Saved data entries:

★ ★ ★ ★

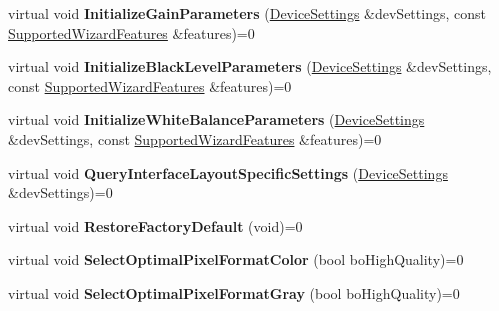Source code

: \begin{DoxyCompactItemize}
\item 
\hypertarget{class_wizard_quick_setup_a5a783b376eecdaba24f56a5d2fef1fed}{virtual void {\bfseries Initialize\+Gain\+Parameters} (\hyperlink{struct_wizard_quick_setup_1_1_device_settings}{Device\+Settings} \&dev\+Settings, const \hyperlink{struct_wizard_quick_setup_1_1_supported_wizard_features}{Supported\+Wizard\+Features} \&features)=0}\label{class_wizard_quick_setup_a5a783b376eecdaba24f56a5d2fef1fed}

\item 
\hypertarget{class_wizard_quick_setup_af03d8981a55b013000ea7716c41d2f43}{virtual void {\bfseries Initialize\+Black\+Level\+Parameters} (\hyperlink{struct_wizard_quick_setup_1_1_device_settings}{Device\+Settings} \&dev\+Settings, const \hyperlink{struct_wizard_quick_setup_1_1_supported_wizard_features}{Supported\+Wizard\+Features} \&features)=0}\label{class_wizard_quick_setup_af03d8981a55b013000ea7716c41d2f43}

\item 
\hypertarget{class_wizard_quick_setup_aa33515976b5200426b82c6a4949f66be}{virtual void {\bfseries Initialize\+White\+Balance\+Parameters} (\hyperlink{struct_wizard_quick_setup_1_1_device_settings}{Device\+Settings} \&dev\+Settings, const \hyperlink{struct_wizard_quick_setup_1_1_supported_wizard_features}{Supported\+Wizard\+Features} \&features)=0}\label{class_wizard_quick_setup_aa33515976b5200426b82c6a4949f66be}

\item 
\hypertarget{class_wizard_quick_setup_a8f6c9dddc0fe3523df56e370906275e8}{virtual void {\bfseries Query\+Interface\+Layout\+Specific\+Settings} (\hyperlink{struct_wizard_quick_setup_1_1_device_settings}{Device\+Settings} \&dev\+Settings)=0}\label{class_wizard_quick_setup_a8f6c9dddc0fe3523df56e370906275e8}

\item 
\hypertarget{class_wizard_quick_setup_a878577d98939934cd2ce15aeafb7f99d}{virtual void {\bfseries Restore\+Factory\+Default} (void)=0}\label{class_wizard_quick_setup_a878577d98939934cd2ce15aeafb7f99d}

\item 
\hypertarget{class_wizard_quick_setup_a7d5cadde395c96c83ac783e2d07e8ac1}{virtual void {\bfseries Select\+Optimal\+Pixel\+Format\+Color} (bool bo\+High\+Quality)=0}\label{class_wizard_quick_setup_a7d5cadde395c96c83ac783e2d07e8ac1}

\item 
\hypertarget{class_wizard_quick_setup_a58b853e7cbbf28b7b2bcbb277bd07e13}{virtual void {\bfseries Select\+Optimal\+Pixel\+Format\+Gray} (bool bo\+High\+Quality)=0}\label{class_wizard_quick_setup_a58b853e7cbbf28b7b2bcbb277bd07e13}


\end{DoxyCompactItemize}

★ ★ ★ ★

:: EXERCISE OBJECTIVE ::
Every last line above must be reproduced as written, and no pictures belong in the copy.

:: EXERCISE ANSWER ::
Source code

: \begin{DoxyCompactItemize}
\item 
\hypertarget{class_wizard_quick_setup_a5a783b376eecdaba24f56a5d2fef1fed}{virtual void {\bfseries Initialize\+Gain\+Parameters} (\hyperlink{struct_wizard_quick_setup_1_1_device_settings}{Device\+Settings} \&dev\+Settings, const \hyperlink{struct_wizard_quick_setup_1_1_supported_wizard_features}{Supported\+Wizard\+Features} \&features)=0}\label{class_wizard_quick_setup_a5a783b376eecdaba24f56a5d2fef1fed}

\item 
\hypertarget{class_wizard_quick_setup_af03d8981a55b013000ea7716c41d2f43}{virtual void {\bfseries Initialize\+Black\+Level\+Parameters} (\hyperlink{struct_wizard_quick_setup_1_1_device_settings}{Device\+Settings} \&dev\+Settings, const \hyperlink{struct_wizard_quick_setup_1_1_supported_wizard_features}{Supported\+Wizard\+Features} \&features)=0}\label{class_wizard_quick_setup_af03d8981a55b013000ea7716c41d2f43}

\item 
\hypertarget{class_wizard_quick_setup_aa33515976b5200426b82c6a4949f66be}{virtual void {\bfseries Initialize\+White\+Balance\+Parameters} (\hyperlink{struct_wizard_quick_setup_1_1_device_settings}{Device\+Settings} \&dev\+Settings, const \hyperlink{struct_wizard_quick_setup_1_1_supported_wizard_features}{Supported\+Wizard\+Features} \&features)=0}\label{class_wizard_quick_setup_aa33515976b5200426b82c6a4949f66be}

\item 
\hypertarget{class_wizard_quick_setup_a8f6c9dddc0fe3523df56e370906275e8}{virtual void {\bfseries Query\+Interface\+Layout\+Specific\+Settings} (\hyperlink{struct_wizard_quick_setup_1_1_device_settings}{Device\+Settings} \&dev\+Settings)=0}\label{class_wizard_quick_setup_a8f6c9dddc0fe3523df56e370906275e8}

\item 
\hypertarget{class_wizard_quick_setup_a878577d98939934cd2ce15aeafb7f99d}{virtual void {\bfseries Restore\+Factory\+Default} (void)=0}\label{class_wizard_quick_setup_a878577d98939934cd2ce15aeafb7f99d}

\item 
\hypertarget{class_wizard_quick_setup_a7d5cadde395c96c83ac783e2d07e8ac1}{virtual void {\bfseries Select\+Optimal\+Pixel\+Format\+Color} (bool bo\+High\+Quality)=0}\label{class_wizard_quick_setup_a7d5cadde395c96c83ac783e2d07e8ac1}

\item 
\hypertarget{class_wizard_quick_setup_a58b853e7cbbf28b7b2bcbb277bd07e13}{virtual void {\bfseries Select\+Optimal\+Pixel\+Format\+Gray} (bool bo\+High\+Quality)=0}\label{class_wizard_quick_setup_a58b853e7cbbf28b7b2bcbb277bd07e13}


\end{DoxyCompactItemize}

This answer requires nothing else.